• [Work task]:
Look below for the line containing "All statements are" and the line containing "co-intensity contracts by"; repeat exactly those two lines and all lines between them, and nothing else.

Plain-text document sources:
******************************
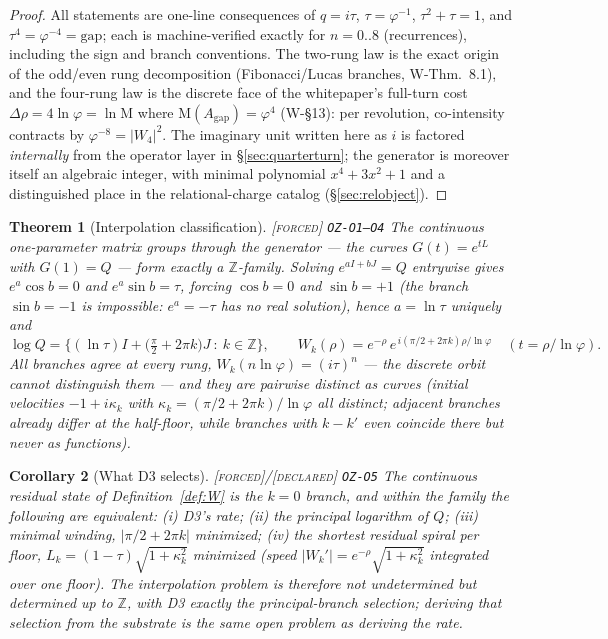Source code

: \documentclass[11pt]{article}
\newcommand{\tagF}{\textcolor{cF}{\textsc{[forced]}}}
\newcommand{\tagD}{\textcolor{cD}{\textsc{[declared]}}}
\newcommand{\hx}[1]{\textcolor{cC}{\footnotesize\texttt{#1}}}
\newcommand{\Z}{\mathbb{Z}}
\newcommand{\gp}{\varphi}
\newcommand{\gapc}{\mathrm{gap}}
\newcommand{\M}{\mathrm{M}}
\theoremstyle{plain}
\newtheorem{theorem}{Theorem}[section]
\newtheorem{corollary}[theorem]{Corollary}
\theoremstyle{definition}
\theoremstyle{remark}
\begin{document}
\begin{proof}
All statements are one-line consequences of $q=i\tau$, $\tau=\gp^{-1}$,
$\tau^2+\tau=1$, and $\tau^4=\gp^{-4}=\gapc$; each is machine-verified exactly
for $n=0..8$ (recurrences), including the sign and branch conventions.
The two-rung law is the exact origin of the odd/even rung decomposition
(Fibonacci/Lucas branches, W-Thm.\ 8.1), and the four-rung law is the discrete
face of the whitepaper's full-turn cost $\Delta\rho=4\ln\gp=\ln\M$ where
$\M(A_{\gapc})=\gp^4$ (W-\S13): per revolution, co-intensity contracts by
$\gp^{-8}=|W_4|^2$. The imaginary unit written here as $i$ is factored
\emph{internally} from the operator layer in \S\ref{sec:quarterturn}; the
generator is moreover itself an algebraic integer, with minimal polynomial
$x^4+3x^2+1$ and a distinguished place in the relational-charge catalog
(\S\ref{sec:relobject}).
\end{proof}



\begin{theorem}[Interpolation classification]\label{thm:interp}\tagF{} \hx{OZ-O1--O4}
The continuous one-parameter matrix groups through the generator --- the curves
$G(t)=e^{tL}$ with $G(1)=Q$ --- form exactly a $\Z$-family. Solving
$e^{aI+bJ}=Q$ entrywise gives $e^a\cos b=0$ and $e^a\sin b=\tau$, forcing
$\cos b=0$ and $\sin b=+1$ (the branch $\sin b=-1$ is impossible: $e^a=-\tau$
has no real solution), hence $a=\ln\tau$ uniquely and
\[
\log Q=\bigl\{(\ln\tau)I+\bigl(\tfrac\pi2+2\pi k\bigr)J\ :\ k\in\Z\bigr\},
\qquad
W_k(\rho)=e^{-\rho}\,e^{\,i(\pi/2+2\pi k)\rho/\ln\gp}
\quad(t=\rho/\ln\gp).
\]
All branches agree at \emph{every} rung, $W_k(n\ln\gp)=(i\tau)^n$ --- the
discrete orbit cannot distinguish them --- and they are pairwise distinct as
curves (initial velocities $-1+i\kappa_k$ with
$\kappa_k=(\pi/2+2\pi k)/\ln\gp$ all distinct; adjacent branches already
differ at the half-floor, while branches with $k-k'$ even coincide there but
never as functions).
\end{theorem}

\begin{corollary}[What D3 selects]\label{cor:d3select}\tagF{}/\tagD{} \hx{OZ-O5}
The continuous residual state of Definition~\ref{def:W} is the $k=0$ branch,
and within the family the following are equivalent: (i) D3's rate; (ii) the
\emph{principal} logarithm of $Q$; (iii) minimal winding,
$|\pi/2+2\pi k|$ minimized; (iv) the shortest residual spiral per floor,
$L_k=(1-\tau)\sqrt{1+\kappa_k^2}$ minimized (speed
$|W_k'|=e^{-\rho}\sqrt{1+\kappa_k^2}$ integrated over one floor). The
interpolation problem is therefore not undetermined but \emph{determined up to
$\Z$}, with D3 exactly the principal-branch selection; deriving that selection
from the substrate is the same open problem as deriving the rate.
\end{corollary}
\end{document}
******************************
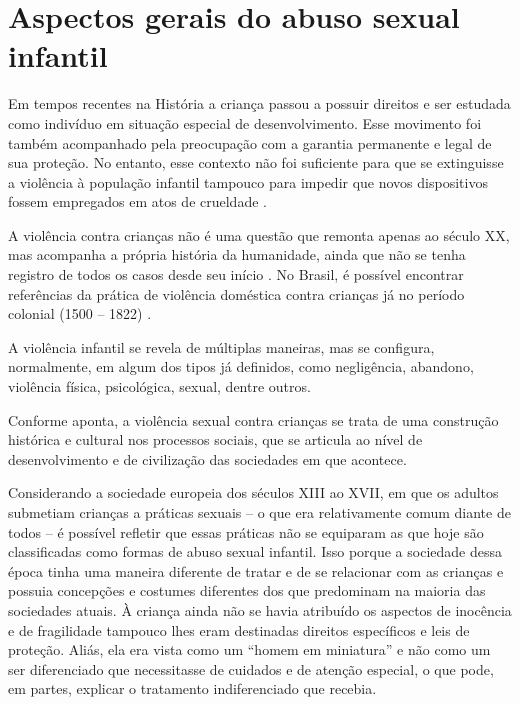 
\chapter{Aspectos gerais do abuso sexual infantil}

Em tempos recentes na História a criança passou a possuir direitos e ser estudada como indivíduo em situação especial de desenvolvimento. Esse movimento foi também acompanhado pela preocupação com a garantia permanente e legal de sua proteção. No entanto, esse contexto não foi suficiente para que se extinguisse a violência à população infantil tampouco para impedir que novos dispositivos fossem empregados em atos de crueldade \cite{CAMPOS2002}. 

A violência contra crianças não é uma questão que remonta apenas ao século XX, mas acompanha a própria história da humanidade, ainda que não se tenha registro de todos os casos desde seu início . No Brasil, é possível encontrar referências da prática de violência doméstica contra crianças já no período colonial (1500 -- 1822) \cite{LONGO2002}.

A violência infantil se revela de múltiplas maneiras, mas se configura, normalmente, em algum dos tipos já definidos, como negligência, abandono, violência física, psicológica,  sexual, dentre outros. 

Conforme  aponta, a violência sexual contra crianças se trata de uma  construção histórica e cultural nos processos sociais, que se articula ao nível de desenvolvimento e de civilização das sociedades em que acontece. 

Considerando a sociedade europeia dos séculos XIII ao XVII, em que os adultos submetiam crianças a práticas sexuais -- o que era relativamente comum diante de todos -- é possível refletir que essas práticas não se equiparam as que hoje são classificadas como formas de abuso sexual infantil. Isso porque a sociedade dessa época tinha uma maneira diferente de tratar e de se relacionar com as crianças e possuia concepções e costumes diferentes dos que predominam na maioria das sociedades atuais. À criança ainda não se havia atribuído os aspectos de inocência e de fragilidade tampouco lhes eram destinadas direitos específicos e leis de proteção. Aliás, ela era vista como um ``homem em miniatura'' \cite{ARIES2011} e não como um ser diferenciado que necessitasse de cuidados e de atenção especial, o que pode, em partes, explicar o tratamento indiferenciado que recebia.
******************************
• [Task answer]:
All statements are one-line consequences of $q=i\tau$, $\tau=\gp^{-1}$,
$\tau^2+\tau=1$, and $\tau^4=\gp^{-4}=\gapc$; each is machine-verified exactly
for $n=0..8$ (recurrences), including the sign and branch conventions.
The two-rung law is the exact origin of the odd/even rung decomposition
(Fibonacci/Lucas branches, W-Thm.\ 8.1), and the four-rung law is the discrete
face of the whitepaper's full-turn cost $\Delta\rho=4\ln\gp=\ln\M$ where
$\M(A_{\gapc})=\gp^4$ (W-\S13): per revolution, co-intensity contracts by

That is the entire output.